Was machen Winzer eigentlich im Winter?

Nach einer kleinen Weihnachts- Winter- Pause bin ich wieder zurück am heimischen Computer. Gut erholt und voller Tatendrang. Wobei die Gedanken doch regelmäßig um das Thema Wein kreisten. Nicht nur, weil es viele gute Weine zu testen gab, sondern auch weil mir die Frage gestellt wurde: „Was machen Winzer eigentlich im Winter?“

Gute Frage- dachte ich mir. Die Antwort ist umfangreich. Natürlich ist im Winter auch bei Winzern nicht ganz so viel zu tun, wie im Frühjahr oder gar Herbst.

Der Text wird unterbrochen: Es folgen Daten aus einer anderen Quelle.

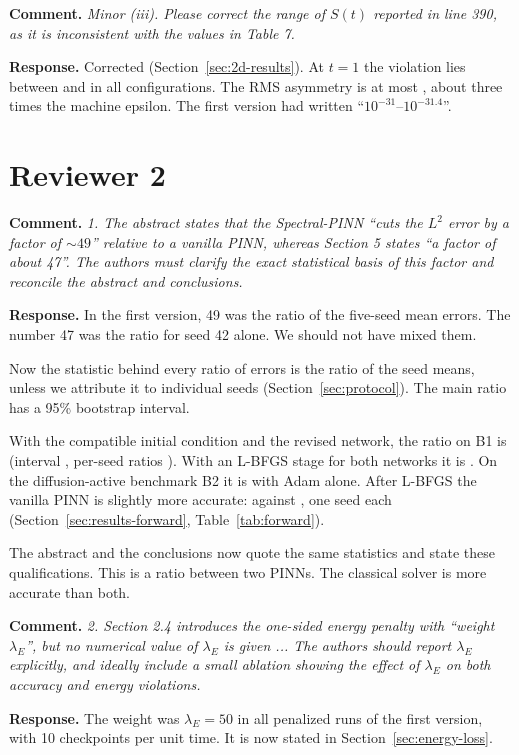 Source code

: \documentclass[11pt]{article}
\newcommand{\rc}[1]{\par\medskip\noindent\textbf{Comment.} \emph{#1}\par\smallskip\noindent\textbf{Response.} }
\begin{document}
\rc{Minor (iii). Please correct the range of $S(t)$ reported in line 390, as it is inconsistent with the values in Table 7.}
Corrected (Section~\ref{sec:2d-results}). At $t=1$ the violation lies between  and  in all configurations. The RMS asymmetry is at most , about three times the machine epsilon. The first version had written ``$10^{-31}$--$10^{-31.4}$''.

\section*{Reviewer 2}

\rc{1. The abstract states that the Spectral-PINN ``cuts the $L^2$ error by a factor of $\sim49$'' relative to a vanilla PINN, whereas Section 5 states ``a factor of about 47''. The authors must clarify the exact statistical basis of this factor and reconcile the abstract and conclusions.}
In the first version, 49 was the ratio of the five-seed mean errors. The number 47 was the ratio for seed 42 alone. We should not have mixed them.

Now the statistic behind every ratio of errors is the ratio of the seed means, unless we attribute it to individual seeds (Section~\ref{sec:protocol}). The main ratio has a 95\% bootstrap interval.

With the compatible initial condition and the revised network, the ratio on B1 is  (interval , per-seed ratios ). With an L-BFGS stage for both networks it is . On the diffusion-active benchmark B2 it is  with Adam alone. After L-BFGS the vanilla PINN is slightly more accurate:  against , one seed each (Section~\ref{sec:results-forward}, Table~\ref{tab:forward}).

The abstract and the conclusions now quote the same statistics and state these qualifications. This is a ratio between two PINNs. The classical solver is more accurate than both.

\rc{2. Section 2.4 introduces the one-sided energy penalty with ``weight $\lambda_E$'', but no numerical value of $\lambda_E$ is given ... The authors should report $\lambda_E$ explicitly, and ideally include a small ablation showing the effect of $\lambda_E$ on both accuracy and energy violations.}
The weight was $\lambda_E=50$ in all penalized runs of the first version, with 10 checkpoints per unit time. It is now stated in Section~\ref{sec:energy-loss}.
\end{document}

Aber auch jetzt ruht sich der fleißige Winzer nicht nur aus oder trinkt die eigenen Vorräte leer. Denn wenn im Herbst die Trauben geerntet sind- die Weinlese also vorbei ist- geht die Arbeit im Weinkeller weiter und natürlich am/ im Weinberg.

Widmen wir uns kurz dem Weinkeller. Hier wird jetzt nämlich regelmäßig die 2012er Ernte verkostet. Das ist nicht immer so angenehm, wie es jetzt für den ein oder anderen klingen mag. Denn die Weine sind ja noch nicht „fertig“. Je nachdem wie lange die Weine schon gären gibt es unterschiedliche Geschmacksrichtungen. Viele schmecken sehr säurehaltig und süß. Jedenfalls nicht nach unserem fertigen Genießertrunk.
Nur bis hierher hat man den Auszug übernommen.